嘴唇上能感觉到波文颤抖的吐息,断断续续的又好像什么都没有,明明曾经是最亲密的关系,如今却因为一个吻紧张到不能自已,还真是可笑,雷吉诺德却无法被自己的话逗乐半分。

波文继续贴近,散落在雷吉诺德脸上的月光被他遮住大半,他的目光描绘着阴影下青年俊秀的面庞。他们应该算是彼此人生中最庞大的一片阴影吧,少爷也因为他变得不合群,甚至异想天开;他因为少爷变得软弱,踟蹰不前。

直至两个人的嘴唇差一丝就能相接,波文仍不能找出合适的理由彻底说服自己,他猛地站起身,“少爷,我……抱歉,我不能,”他甩着脑袋向后退,放在背后的手抓紧阳台门的把手,波文抬头定定地看着雷吉诺德,对方毫无表情的面孔让他眼眶灼热,“对不起,少爷,我做不到。”在他看不见的地方,雷吉诺德的指甲扣进手心里,“波文你要记住,离开这里后,就不能再叫我少爷了。再……再见。”

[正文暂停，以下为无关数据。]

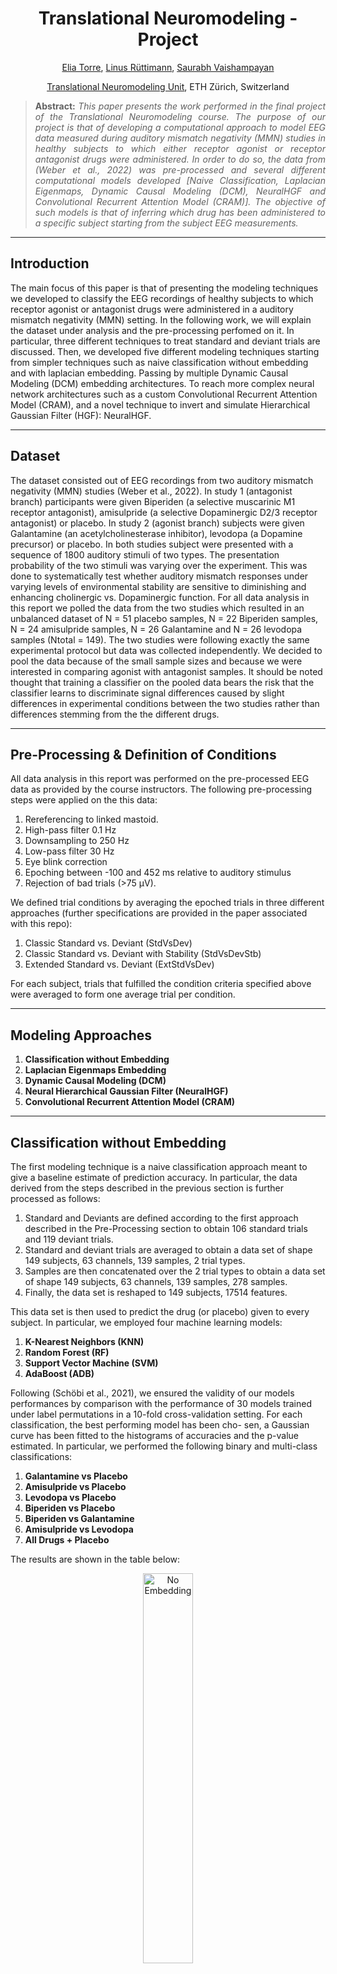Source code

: <h1 align="center">
Translational Neuromodeling - Project</h1>

<div align="center">
  <a href="https://www.linkedin.com/in/eliatorre/">Elia Torre</a>,
  <a href="https://services.ini.uzh.ch/admin/modules/uzh/person.php?id=54155&back=../uzh/people">Linus Rüttimann</a>,
  <a href="https://www.linkedin.com/in/saurabh-vaishampayan-4647ba179/?originalSubdomain=ch">Saurabh Vaishampayan</a>
  
  <p><a href="https://www.tnu.ethz.ch/de/home">Translational Neuromodeling Unit</a>, ETH Zürich, Switzerland</p>
</div>

>**<p align="justify"> Abstract:** *This paper presents the work performed in the final project of the Translational Neuromodeling course. The purpose of our project is that of developing a computational approach to model EEG data measured during auditory mismatch negativity (MMN) studies in healthy subjects to which either receptor agonist or receptor antagonist drugs were administered. In order to do so, the data from (Weber et al., 2022) was pre-processed and several different computational models developed [Naive Classification, Laplacian Eigenmaps, Dynamic Causal Modeling (DCM), NeuralHGF and Convolutional Recurrent Attention Model (CRAM)]. The objective of such models is that of inferring which drug has been administered to a specific subject starting from the subject EEG measurements.*

<hr/>

## Introduction
The main focus of this paper is that of presenting the modeling techniques we developed to classify the EEG recordings of healthy subjects to which receptor agonist or antagonist drugs were administered in a auditory mismatch negativity (MMN) setting. In the following work, we will explain the dataset under analysis and the pre-processing perfomed on it. In particular, three different techniques to treat standard and deviant trials are discussed. Then, we developed five different modeling techniques starting from simpler techniques such as naive classification without embedding and with laplacian embedding. Passing by multiple Dynamic Causal Modeling (DCM) embedding architectures. To reach more complex neural network architectures such as a custom Convolutional Recurrent Attention Model (CRAM), and a novel technique to invert and simulate Hierarchical Gaussian Filter (HGF): NeuralHGF.

<hr/>

## Dataset
The dataset consisted out of EEG recordings from two auditory mismatch negativity (MMN) studies (Weber et al., 2022). In study 1 (antagonist branch) participants were given Biperiden (a selective muscarinic M1 receptor antagonist), amisulpride (a selective Dopaminergic D2/3 receptor antagonist) or placebo. In study 2 (agonist branch) subjects were given Galantamine (an acetylcholinesterase inhibitor), levodopa (a Dopamine precursor) or placebo. In both studies subject were presented with a sequence of 1800 auditory stimuli of two types. The presentation probability of the two stimuli was varying over the experiment. This was done to systematically test whether auditory mismatch responses under varying levels of environmental stability are sensitive to diminishing and enhancing cholinergic vs. Dopaminergic function. For all data analysis in this report we polled the data from the two studies which resulted in an unbalanced dataset of N = 51 placebo samples, N = 22 Biperiden samples, N = 24 amisulpride samples, N = 26 Galantamine and N = 26 levodopa samples (Ntotal = 149). The two studies were following exactly the same experimental protocol but data was collected independently. We decided to pool the data because of the small sample sizes and because we were interested in comparing agonist with antagonist samples. It should be noted thought that training a classifier on the pooled data bears the risk that the classifier learns to discriminate signal differences caused by slight differences in experimental conditions between the two studies rather than differences stemming from the the different drugs.

<hr/>

## Pre-Processing & Definition of Conditions
All data analysis in this report was performed on the pre-processed EEG data as provided by the course instructors. The following pre-processing steps were applied on the this data:
1. Rereferencing to linked mastoid.
2. High-pass filter 0.1 Hz
3. Downsampling to 250 Hz
4. Low-pass filter 30 Hz
5. Eye blink correction
6. Epoching between -100 and 452 ms relative to auditory stimulus
7. Rejection of bad trials (>75 μV).
   
We defined trial conditions by averaging the epoched trials in three different approaches (further specifications are provided in the paper associated with this repo): 
1. Classic Standard vs. Deviant (StdVsDev)
2. Classic Standard vs. Deviant with Stability (StdVsDevStb)
3. Extended Standard vs. Deviant (ExtStdVsDev)

For each subject, trials that fulfilled the condition criteria specified above were averaged to form one average trial per condition.

<hr/>

## Modeling Approaches
1. **Classification without Embedding**
2. **Laplacian Eigenmaps Embedding**
3. **Dynamic Causal Modeling (DCM)**
4. **Neural Hierarchical Gaussian Filter (NeuralHGF)**
5. **Convolutional Recurrent Attention Model (CRAM)**

<hr/>

## Classification without Embedding
The first modeling technique is a naive classification approach meant to give a baseline estimate of prediction accuracy. In particular, the data derived from the steps described in the previous section is further processed as follows:
1. Standard and Deviants are defined according to the first approach described in the Pre-Processing section to obtain 106 standard trials and 119 deviant trials.
2. Standard and deviant trials are averaged to obtain a data set of shape 149 subjects, 63 channels, 139 samples, 2 trial types.
3. Samples are then concatenated over the 2 trial types to obtain a data set of shape 149 subjects, 63 channels, 139 samples, 278 samples.
4. Finally, the data set is reshaped to 149 subjects, 17514 features.

This data set is then used to predict the drug (or placebo) given to every subject. In particular, we employed four machine learning models:
1. **K-Nearest Neighbors (KNN)**
2. **Random Forest (RF)**
3. **Support Vector Machine (SVM)**
4. **AdaBoost (ADB)**

Following (Schöbi et al., 2021), we ensured the validity of our models performances by comparison with the performance of 30 models trained under label permutations in a 10-fold cross-validation setting. For each classification, the best performing model has been cho- sen, a Gaussian curve has been fitted to the histograms of accuracies and the p-value estimated. In particular, we performed the following binary and multi-class classifications:
1. **Galantamine vs Placebo**
2. **Amisulpride vs Placebo**
3. **Levodopa vs Placebo**
4. **Biperiden vs Placebo**
5. **Biperiden vs Galantamine**
6. **Amisulpride vs Levodopa**
7. **All Drugs + Placebo**

The results are shown in the table below: 

<div align="center">
<img src="Img/noembed.png" alt="No Embedding" width="40%">
</div>

This results show that this naive modeling technique achieves a good performance in differentiating Biperiden vs Placebo and Biperiden vs Galantamine. In particular, the models obtain an accuracy above 70% and a p-value < 0.05 in both the cases. However, it is a modeling techniques that lacks both of interpretability and robustness. 

<hr/>

## Laplacian Eigenmaps Embedding
Our second modeling approach is inspired by (Gramfort & Clerc, 2007) and (Belkin & Niyogi, 2003), which exploit Laplacian Eigenmaps as a dimensionality reduction technique. Laplacian Eigenmaps is a non-linear dimensionality reduction technique that aims at preserving the local structure of high-dimensional data in a lower-dimensional latent space. In the case of EEG data, we aim to preserve the complex spatial and temporal dependencies embedded in the data. Furthermore, this technique has been proven to be robust to noise. For what concerns the pre-processing of the data, we followed the same pipeline used for the classi- fication without embedding, i.e.:
1. Standard and Deviants are defined according to the first approach described in the Pre-Processing section to obtain 106 standard trials and 119 deviant trials.
2. Standard and deviant trials are averaged to obtain a data set of shape 149 subjects, 63 channels, 139 samples, 2 trial types.
3. Samples are then concatenated over the 2 trial types to obtain a data set of shape 149 subjects, 63 channels, 139 samples, 278 samples.
4. The data set is reshaped to 149 subjects, 17514 features.
5. Finally, we apply the Laplacian Dimensionality Reduction technique to obtain a data set of shape 149 subject, 2 features.

The evaluation scheme is consistent with the previously described one. The results are shown in the table below:

<div align="center">
<img src="Img/laplacian.png" alt="Laplacian Embedding" width="40%">
</div>

This results show that a laplacian-eigenmaps-based technique achieves an overall level of accuracy that is inferior to the one examined in the previous section. However, it demonstrates an increased robustness as the models achieves significant p-values in the same number of tasks as the previous technique, and it manages to obtain lower p-values in most of the other tasks. Although not being a fully-interpretable modeling approach, laplacian eigenmaps ensure an higher-interpretability level compared to the previous technique. Indeed, the low-dimensional latent space obtained with this method could reveal clusters or groups of similar EEG patterns.

<hr/>

## Dynamic Causal Modeling (DCM)
We attempted to model the EEG data with a DCM and use the estimated parameter posterior means as features of a classifier that predicts drug labels.
The main motivation for this approach was that previous work successfully classified muscarinic agonist and antagonist drugs from epidural EEG data in a MMN paradigm in rats using this approach (Schöbi et al., 2021). Furthermore, it is hypothesized that acetylcholine and Dopamine modulate NMDA receptor function (Stephan, Baldeweg, & Friston, 2006) and that NMDA signaling is mainly used in hierarchically descending cortical connections (Self, Kooijmans, Supèr, Lamme, & Roelfsema, 2012). Hence, one can hypothesize that acetylcholine and Dopamine agonistic and antagonistic drugs modulate the connection strength of descending cortical connections. With a DCM it is possible to infer the connection strength of descending cortical connections from EEG recordings (Pereira et al., 2021). Hence, it might be possible that descending connection strength parameters estimated with a DCM are predictive of acetylcholine and Dopamine agonistic and antagonistic drugs. To test this hypothesis, we designed multiple DCMs in SPM12 and fitted the pre-processed EEG of all sub- jects with each DCM. We then trained simple classifiers on the pruned estimated posterior mean parameters of the DCM to predict the drug labels with 10-fold cross-validation.

We explored the prediction performance (cross-validated classification accuracy) of three different mean trial definitions, three cortical-column models (ERP: 3-population convolution-based neural mass model, CMC: 4-population convolution-based neural mass model, NMDA: 3-population conductance-based neural mass model that includes the NMDA receptor), three connection models and two simple classifiers (RF and SVM).
The reason we choose exactly those cortical-column models was as follows. The ERP model is the simplest model, CMC is the most widely used in the literature and NMDA models the NMDA receptor which is modulated by the drugs that was administered to the subjects (Stephan et al., 2006). The connection models were chosen because they have been used before to model EEG in an MMN paradigm (Garrido et al., 2008; Ranlund et al., 2016; David et al., 2006). In the case of the David2006 model only for simulated data. We added this model because it includes the orbitofrontal cortex (OF) and it was shown that MMN responded are significantly different on electrodes near the OF between subject that received either amisulpride or Biperiden (Weber et al., 2022). The remaining DCM parameters were set as follows: normal sized template head model with ’EEG BEM’ inversion, Tdcm=[0,452], Nmodes=8, h=1, onset=60 (for all other prior parameters mean and all prior variances the default values were used). The parameters of the classifiers were set to equal values for all different DCM configurations. We pruned the extracted DCM posterior parameter means with an ANOVA test. We only selected parameters for which the null-hypothesis of an ANOVA of the parameters group according to group. 

The evaluation scheme is consistent with the previously described one. The results are shown in the table below:

<div align="center">
<img src="Img/DCM.png" alt="DCM" width="60%">
</div>

We evaluated the cross-validated drug label prediction accuracy of most of the 3∗3∗3∗2 = 54 combinations of mean trial definitions (StdVs- Dev/StdVsDevStb/ExtStdVsDev), cortical column models (ERP/CMC/NMDA), connection models (Garrido2008/Ranlund2016/David2006) and classifiers (RF/SVM). We don’t report results for the 8 models StdVsDevStb/ExtStdVsDev + CMC/NMDA + David2006 + RF/SVM because the model inversion was not finished on time for the report deadline. We reached classification accuracies that are significantly better than chance (permutation test p-value pPT < 0.05 for all binary classification task but not for the 5 class task. There was no model that performed well at all classification task. The model with the highest cumulative accuracy (summed accuracy of all 7 classification task) was StdVsDevStb+CMC+Garrido2008+RF. It achieved significant accuracies for all three binary classification tasks that involve Biperiden, Placebo and Galantamine (accuracies: Galantamine/Placebo = 0.714, Biperiden/Placebo = 0.712, Biperiden/Galantamine = 0.729). We depict the mean and standard error of mean (SEM) over treatment groups of posterior mean estimates of this model for parameters for which the null-hypotheses of an ANOVA test is rejected. We find that all parameters that pass the ANOVA test are extrinsic connection parameters. Six out of seven parameters are extrinsic forward connections. This may hint be a hint that the acetylcholine modulating drugs Biperiden and Galantamine mainly impact forward connections, which is contradictory to our initial hypothesis.

<hr/>

## Neural Hierarchical Gaussian Filter (NeuralHGF)
In this section we propose a novel approach for performing inversion of Gaussian Hierarchical Models using Neural Networks. We first review the theory behind variational inference and Hierarchical Gaussian Filter (Mathys et al., 2014). We then look at Variational Autoencoders (Kingma & Welling, 2022), a popular method for generative modelling using Deep Neural Networks. Then we propose our method, building on the theory for Variational Autoencoders and Hierarchical Gaussian Filter. Then we move on to the specific problem of EEG data generative modelling and analyse training performance, network parameters. Finally we use the generative embedding from our model to perform classification on the dataset. For more details regarding the implementation refer to the paper associated with this repository. 

<div align="center">
<img src="Img/NeuralHGFarchitecture.png" alt="NeuralHGF Architecture" width="60%">
</div>

Now we move on to performing classification on the data. We use the NeuralHGF model to generate embeddings. We then train another Machine Learning model to perform classification based on these generated embeddings. We perform 4-Fold Stratified Cross-validation and report the accuracies for different classification task in the following table. We use the same four classification models as explained above.

<div align="center">
<img src="Img/NeuralHGF.png" alt="NeuralHGF" width="40%">
</div>

<hr/>

## Convolutional Recurrent Attention Model (CRAM)
This modeling technique is inspired by (Tao et al., 2020), (Zhang, Yao, Chen, & Monaghan, 2019), (Kwak, Song, & Kim, 2021). All of the three papers develop a deep neural network (DNN) featuring both convolutional and recurrent layers, as well as attention and self-attention layers to uncover the spatio-temporal dependencies contained in the EEG data. Starting from these examples, we developed a custom DNN architecture to perform the multi-class predictions in the All Drugs task.

<div align="center">
<img src="Img/CRAMarchitecture.png" alt="NeuralHGF" width="80%">
</div>

The pipeline followed by our model and its architecture can be visualized in the figure above. In particular, standard and deviant trials are processed via the same layers, but separately throughout the architecture to be merged via an attention layer right before performing predictions. 
1. Standard and Deviants are defined according to the first approach described in the Pre-Processing section to obtain 106 standard trials and 119 deviant trials.
2. Standard and deviant trials are averaged to obtain two data sets of shape 149 subjects, 63 channels, 139 samples. From here on, we will discuss only one branch of the architecture as it is equivalent to the other one.
3. The data set is passed through a Channel-Wise Attention structure made of the following layers: Mean-Pooling, two Fully-Connected (FC) with Tanh activation and Softmax.
4. The Attention-weighted data are fed to a Convolutional layer with Exponential Linear Unit (ELU) activation then Max-Pooled, Flattened and Dropout. This layer allows to extract the spatial dependencies in the data.
5. The data set is then fed to a bi-layered LSTM followed by attention. This layer allows to extract the temporal dependencies in the data.
6. The two branches of the architecture are merged again via concatenation.
7. Then, attention on the concatenated data is performed.
8. Finally, the predictions on the five classes are obtained via a FC layer with tanh activation and softmax layer.

The model neurons per layer and hyper-parameters have been optimized in a stratified 10-fold cross-validation setting. The training has been performed for 200 Epochs on NVIDIA T4 Tensor core GPU for a training time of approximately 4-5 hours. We achieved a 10-fold cross-validated accuracy of 0.49 on the All Drugs classification task. Further analysis on the binary classification tasks and permuted-labels model training comparisons have not been performed.

<hr/>

## Results
We explored a large variety of different modeling techniques. We achieved better classification accuracy than chance for all 6 binary classification tasks. However, we were not able to beat the baseline model for each binary classification task. This may indicate a limitation of the explored models for the modeling of the provided data. One reason might be the small number of samples and the possibly large inter-subject variability. We reckon that the model would have performed better if all drugs would have been administered to all subjects as in the experimental paradigm in (Schöbi et al., 2021). For the 5 class classification we only reach an accuracy that is significantly better than chance with our extra method CRAM. However, this method was not fully evaluated and is is a data-based approach that has not interpretability. Among generative modelling approaches, we achieved the best results with DCM and the best DCM model shows good discriminability for the acetylcholine modulating drugs Biperiden and Galantamine, but not for the Dopamine modulating drugs. We also proposed and implemented a novel approach called NeuralHGF for combining interpretability of HGF with approximation power of neural networks. While this approach may not have given the best results, there is a lot of scope for improvement of architecture and extension to other problem modalities.

A summary of the results is displayed in the following figure: 

<div align="center">
<img src="Img/recap.png" alt="NeuralHGF" width="60%">
</div>



<hr/>

## Technical Requirements and Repository Explanation

You need the following Toolboxes and versions
1. MATLAB 2022b
2. Deep Learning Toolbox 14.5
3. Image Processing 11.6
4. Signal Processing 9.1
5. Statistics and Machine Learning 12.4
6. Bioinformatics 4.16.1
7. SPM12

### Classification without Embedding and with Laplacian Embedding
to run the two classification techniques above open the Project.mlx file and add SPM12 to the MATLAB Path

Important files:
* getTrialtype.m: script that return the indexes of std/dev trials according to the first approach. 
* accuracies_RAW.m: script that performs 10-fold stratified cross-validation accuracies evaluation for the dataset without embedding. 
* accuracies_RAW_perm: script that performs 10-fold stratified cross-validation accuracies evaluation for the dataset without embedding for 30 permuted labels models to assess chance-level. 
* plotting_RAW.m: script that plots the 30 permuted labels models as histograms, fits the gaussian curve, estimates p-values and returns plots.
* accuracies_LAPLACE.m, accuracies_LAPLACE_perm.m and plotting_LAPLACE.m perform the same function as the above but for laplacian embedded features. 


### DCM: most important files and instructions to run the code
to run the DCM code cd into the dcm subfolder and add SPM12 to the MATLAB path.

Important files:
* dcm/doDCMs.m: script that inverts all DCMs (this script takes many days to run) and saves the DCM params (one file per DCM model) into the folder output_dir. Set the data_dir in line 8 to the folder that contains the pre-processed EEG data.
* dcm/evalDCMs.m: script that trains the SVM and RF classifiers for all DCM models that it finds in output_dir. It performs the permutation test and saves results in a latex table.

### Convolutional Recurrent Attention Model (CRAM)
CRAM folder contains a jupyter notebook python script with the pipeline to run the model. 

### Neural HGF
neural_hgf folder contains matlab scripts for Neural HGF.
neural_hgf_training.m is the script to run to train a new neural net from scratch.
classifier_results.m is script to run to get classifier results on generative embedding from Neural HGF.
It assumes you have saved models of neural nets (neural_hgf_trained_foldnr_1_of_4 means saved model for fold 1 of 4fold CV). hgf_data_1_4 is processed data for this section (again 1st fold of 4 fold).
Other csv files are data and results. Other functions are helper functions for constructing the neural network.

青年的脸上勉强扯出些笑意,竟有几分像波文刚到庄园当他贴身仆人时不得不被动接受的样子,波文低着头跟他一起笑,“嗯,我记住了,少爷,再见。”

黑人青年迅速地跑到阳台上,如同来时一样灵活地翻下去,不过几分钟,他就落在屋后的草地上。等雷吉诺德回过神追到阳台上时,那个人已经变成了银白月光下奔跑的小黑点。

没跑多远,躲藏在树荫里的宾和他汇合,小黑点多了一倍,两人又是相仿的身高体型,雷吉诺德辨认半天也看不来哪个是他的波文。他冲着那两个背影拼命挥手,可谁都没有回头,张开的嘴里是哽在喉头却也吐不出的名字,波文。

而这边奔跑着,宾不知是否因为妒忌没能见上安娜丽莎最后一面,似真似假地冲着哥哥抱怨,“哥,你动作也太慢了,庄园这么大了,要是晚一会儿只怕我们再也没法逃掉了。”波文的声音沉闷,他抿着唇在粗重的喘息间吐出一个嗯,好像是累了,他不停地抬手在脸上擦拭。“哥,你听到我说的了么,你有没有问少……问雷吉,额,雷哲爸爸妈妈怎么办?”

地面由草地逐渐过渡至褐色的土地,凌乱的脚步声惊醒闷头逃亡的波文,他侧过头恶狠狠地警告弟弟,“他们不会有事的,闭上你的嘴,有力气说话不如跑快点,跟上!”

被哥哥训斥几句,宾优越的视力察觉到他脸上跟汗渍完全不同的水迹,虽然明白这跟雷吉诺德脱不了干系,宾笨拙地也不知该怎么安慰,安娜似乎也总是这么嫌弃他来着。自由的气息和女孩发间的芬芳,让人无从取舍,宾长叹一声,加快脚步追上哥哥。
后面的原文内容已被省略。